Après ces choses faites et devisées, les seigneurs se partirent là l’un de l’autre, et prirent un bref jour d’être ensemble à Gand de-lez le roi d’Angleterre : ce fut le huitième jour après. Et vinrent vers le roi anglois, qui les reçut à grand’chère, et les fêta moult liement, et aussi fit la roine d’Angleterre, Philippe de Hainaut, qui nouvellement étoit relevée d’un fils qui s’appeloit Jean, et fut depuis duc de Lancastre, de par madame Blanche sa femme, fille au duc de Lancastre, si comme vous orrez recorder avant en l’histoire. Adonc fut pris et assigné certain jour de parlement à être à Vilvort tous les seigneurs et leurs conseils et les conseils des bonnes villes de leurs pays. Si se partirent du roi d’Angleterre et s’en r’alla chacun en son lieu, attendant que le terme devoit venir pour être à Vilvort, si comme dessus est dit. Or vous conterons du roi de France et d’aucunes de ses ordonnances qu’il fit, depuis qu’il sçut que le roi anglois étoit arrivé en Flandre.


CHAPITRE CXXIV.


Comment le roi Philippe, quand il sçut l’arrivée du roi anglois, se partit de Thun-l’Évêque et envoya bonnes gens d’armes en garnison sur les frontières de Flandre.
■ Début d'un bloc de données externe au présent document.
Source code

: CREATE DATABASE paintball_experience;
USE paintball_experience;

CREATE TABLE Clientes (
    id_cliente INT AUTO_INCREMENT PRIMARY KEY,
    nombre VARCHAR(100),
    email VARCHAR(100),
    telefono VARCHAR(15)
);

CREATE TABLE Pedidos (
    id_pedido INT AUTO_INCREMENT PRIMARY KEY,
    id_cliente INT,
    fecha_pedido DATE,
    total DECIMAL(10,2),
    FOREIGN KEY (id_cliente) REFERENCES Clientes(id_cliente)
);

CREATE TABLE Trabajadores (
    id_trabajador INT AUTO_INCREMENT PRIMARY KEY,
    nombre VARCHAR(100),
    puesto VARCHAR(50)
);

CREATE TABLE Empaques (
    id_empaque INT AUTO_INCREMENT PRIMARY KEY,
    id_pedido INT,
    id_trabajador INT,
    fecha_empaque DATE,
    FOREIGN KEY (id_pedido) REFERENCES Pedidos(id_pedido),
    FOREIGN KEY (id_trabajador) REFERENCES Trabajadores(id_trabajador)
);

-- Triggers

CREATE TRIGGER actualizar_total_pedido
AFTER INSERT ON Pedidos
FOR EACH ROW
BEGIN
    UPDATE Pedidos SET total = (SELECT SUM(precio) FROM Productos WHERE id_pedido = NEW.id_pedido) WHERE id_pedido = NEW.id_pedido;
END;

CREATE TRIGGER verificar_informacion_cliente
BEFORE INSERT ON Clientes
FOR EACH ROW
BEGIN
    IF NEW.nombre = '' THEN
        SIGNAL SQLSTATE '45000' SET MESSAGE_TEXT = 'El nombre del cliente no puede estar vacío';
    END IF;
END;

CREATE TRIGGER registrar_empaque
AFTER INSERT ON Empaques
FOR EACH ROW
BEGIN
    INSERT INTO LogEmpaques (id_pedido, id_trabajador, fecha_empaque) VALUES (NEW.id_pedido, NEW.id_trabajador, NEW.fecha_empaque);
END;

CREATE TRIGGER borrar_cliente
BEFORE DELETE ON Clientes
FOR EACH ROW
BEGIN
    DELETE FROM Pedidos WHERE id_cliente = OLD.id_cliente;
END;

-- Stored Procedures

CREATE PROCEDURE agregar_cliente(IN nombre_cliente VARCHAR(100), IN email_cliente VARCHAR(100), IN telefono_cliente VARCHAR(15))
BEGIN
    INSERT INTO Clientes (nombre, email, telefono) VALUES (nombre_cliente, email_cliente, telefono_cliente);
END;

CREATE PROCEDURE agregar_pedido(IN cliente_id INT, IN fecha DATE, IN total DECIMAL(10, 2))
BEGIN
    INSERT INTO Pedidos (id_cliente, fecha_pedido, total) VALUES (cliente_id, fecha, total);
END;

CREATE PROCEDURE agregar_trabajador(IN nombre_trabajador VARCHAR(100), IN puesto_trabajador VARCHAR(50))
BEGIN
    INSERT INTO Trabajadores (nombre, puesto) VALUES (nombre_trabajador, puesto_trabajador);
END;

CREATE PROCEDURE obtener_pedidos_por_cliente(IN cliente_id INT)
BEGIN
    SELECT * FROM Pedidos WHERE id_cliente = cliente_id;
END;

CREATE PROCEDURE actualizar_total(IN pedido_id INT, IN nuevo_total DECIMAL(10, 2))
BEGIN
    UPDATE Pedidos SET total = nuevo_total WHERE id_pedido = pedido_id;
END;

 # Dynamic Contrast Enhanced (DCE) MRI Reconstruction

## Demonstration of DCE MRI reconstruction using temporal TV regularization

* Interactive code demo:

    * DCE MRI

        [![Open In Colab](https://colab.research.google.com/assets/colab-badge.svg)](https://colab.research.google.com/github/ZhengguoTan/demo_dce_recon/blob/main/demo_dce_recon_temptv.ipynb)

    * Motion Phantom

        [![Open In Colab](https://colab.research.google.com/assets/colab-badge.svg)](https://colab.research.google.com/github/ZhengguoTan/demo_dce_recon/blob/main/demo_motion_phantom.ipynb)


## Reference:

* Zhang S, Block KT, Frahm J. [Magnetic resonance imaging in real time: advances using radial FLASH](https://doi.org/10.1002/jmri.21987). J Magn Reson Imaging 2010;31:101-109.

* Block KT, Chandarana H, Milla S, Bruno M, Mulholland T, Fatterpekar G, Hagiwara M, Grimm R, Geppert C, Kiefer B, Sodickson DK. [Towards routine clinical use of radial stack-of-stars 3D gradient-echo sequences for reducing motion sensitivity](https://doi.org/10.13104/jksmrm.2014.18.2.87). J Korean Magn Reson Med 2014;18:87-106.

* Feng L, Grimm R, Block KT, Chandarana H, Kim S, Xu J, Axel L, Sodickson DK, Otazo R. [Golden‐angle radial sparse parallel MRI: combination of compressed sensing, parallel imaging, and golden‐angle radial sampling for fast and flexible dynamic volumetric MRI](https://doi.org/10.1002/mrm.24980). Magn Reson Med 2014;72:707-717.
Quand le roi Philippe de France sçut la vérité de son armée sur mer, comment ils avoient été déconfits, et que le roi anglois son adversaire étoit arrivé paisiblement en Flandre, si en fut durement courroucé, mais amender ne le put : si se délogea et se retraist vers Arras, et donna à une partie de ses gens congé, jusques à tant qu’il orroit autres nouvelles. Mais il envova messire Godemar du Fay à Tournay pour là aviser des besognes, et penser que la cité fût bien pourvue ; car il se doutoit plus des Flamands que d’autrui ; et mit le seigneur de Beaujeu en Mortaigne pour faire frontières contre les Hainuyers ; et envoya grand’foison de gens d’armes à Saint-Omer, et à Aire, et à Saint-Venant, et pourvéy suffisamment tout le pays sur les frontières de Flandre.

En ce temps régnoit un roi de Sicile qui s’appeloit Robert[1], et avoit la fame et la renommée d’être très grand astronomien, et défendoit tant comme il pouvoit au roi de France et à son conseil que point ne se combattît au roi anglois, car le dit roi anglois devoit être trop fortuné en toutes besognes ; et eût le dit roi Robert vu volontiers qu’on eût les dessus dits rois mis à accord et à fin de leur guerre ; car il aimoit tant la couronne de France que ennuis eût vu sa désolation. Si étoit le dit roi venu en Avignon devers le pape Clément[2] et le collège, et leur avoit montré les périls qui pouvoient être en France, par le fait des guerres des deux rois ; et encore avec ce les avoit priés et requis qu’ils se voulsissent ensonnier d’eux appaiser, pourtant qu’il les véoit si émus en grand’guerre où nul n’alloit au devant. De quoi le pape Clément VI et les cardinaux lui en répondirent tout à point, et dirent qu’ils y entendroient volontiers, mais que les rois les en voulsissent ouïr.

  1. Robert dit le Bon, roi de Naples et comte de Provence, petit-fils de Charles d’Anjou qui perdit la Sicile par suite des Vêpres siciliennes. C’est à tort que Froissart appelle Robert roi de Sicile, puisqu’il ne posséda jamais cette île. Quoiqu’il ne fût que le troisième fils de Charles II dit le Boiteux, il parvint à éliminer son neveu de la succession de ses États de Naples et de Provence, qu’il se fit conférer par le pape Clément VI. Il fut longtemps le chef du parti Guelfe en Italie, et après une vie très agitée, il mourut en 1343 dans son royaume de Naples, quelque temps après être revenu d’un voyage qu’il avait fait dès l’année 1338 en Provence, comme le dit justement Froissart, pour empêcher, s’il était possible, la guerre déclarée entre l’Angleterre et la France et intéresser eu sa faveur le pape Benoît XII contre Pierre fils de Frédéric, qui avait pris le titre de roi de Sicile. Robert avait beaucoup d’amour pour les lettres, et c’était à son érudition pédantesque, exaltée par les gens de lettres comblés de ses bienfaits, bien plus qu’à la prospérité de son pays et à la gloire de ses armes, qu’il dut sa réputation d’étre le roi le plus sage de la chrétienté. Pétrarque, en 1341, fit choix de Robert pour lui faire subir son examen avant son couronnement.
  2. Benoit XII vivait encore et ne mourut qu’en 1342.